Les licornes policières s’exécutèrent, Mickaël et Puant revinrent dans le tribunal, prêts à repasser devant la justice. Laurel agrippa le bras d’Aziza la Fée et s’assit sur le banc des accusés, il lui dit discrètement, supplicatoire :

— J’espère que t’as un plan pour le faire sortir de ce pétrin… Elle l’a condamné à mort, et c’est ta faute s’il en est là !

— T’inquiète mon p’tit chou, je gère, répondit-elle abaissant ses lunettes sur son nez pour lui faire un clin d’œil aguicheur.

— Typiquement le genre de phrases qui m’inquiète, grogna-t-il contre elle.

La Juge-Licorne fit recommencer la séance, enjoignant la défense à s’exprimer.

— En tant qu’avocate des méchants, je déclare : priver quiconque de son état de grâce n’est pas un acte de grâce ! Et une licorne ne peut infliger la disgrâce, sinon, elle devient elle-même DISGRACIEUSE !

Tout l’auditoire fut sous le choc, des murmures envahirent tout le tribunal. La Juge-Licorne semblait alors mal à l’aise, et répondit alors :

— Votre argumentaire est… pertinent, je l’admets… Ainsi je consens à réviser la nature de la grâce que je leur ai accordée, ils seront donc aimés dans un lieu où leur manque d’amour sera pallié avec amour !

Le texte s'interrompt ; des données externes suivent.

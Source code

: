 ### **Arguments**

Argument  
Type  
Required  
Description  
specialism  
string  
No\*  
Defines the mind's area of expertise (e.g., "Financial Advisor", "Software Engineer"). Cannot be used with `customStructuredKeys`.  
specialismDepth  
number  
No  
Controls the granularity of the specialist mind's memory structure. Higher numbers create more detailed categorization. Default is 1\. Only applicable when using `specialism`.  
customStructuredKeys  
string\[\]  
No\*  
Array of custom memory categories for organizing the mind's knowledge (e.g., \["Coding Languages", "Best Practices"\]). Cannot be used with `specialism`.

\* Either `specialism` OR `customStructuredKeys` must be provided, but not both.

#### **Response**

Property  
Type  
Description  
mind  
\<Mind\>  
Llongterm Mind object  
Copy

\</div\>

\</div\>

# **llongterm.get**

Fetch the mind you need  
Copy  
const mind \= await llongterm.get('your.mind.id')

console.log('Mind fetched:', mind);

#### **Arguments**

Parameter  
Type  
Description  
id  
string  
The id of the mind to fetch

Satisfaite, Aziza la Fée regagna sa place à côté de Laurel.

— Ils vont en prison, lui annonça-t-elle sans tact.

— QUOI ? s’indigna-t-il. Tu n’as rien arrangé du tout, tu devais prouver son innocence !

— Écoute… Au moins, il sera en vie, ce qui signifie qu’on pourra le retrouver. De toute façon, l’innocenter est impossible, les licornes sont des connasses qui ont horreur de perdre la face.

Infiniment désolé, Laurel regarda encore Mickaël qui, se mordant la lèvre, avait l’esprit complètement absent. Dans tous les cas, mort ou emprisonné, un destin impitoyable l’attendait, loin de chez lui, loin de ses proches. Aziza la Fée avait dit qu’elle l’aiderait à passer du temps avec lui, cela semblait désormais impossible…

Si seulement il pouvait aller le réconforter sans que les licornes ne s’interposent entre eux…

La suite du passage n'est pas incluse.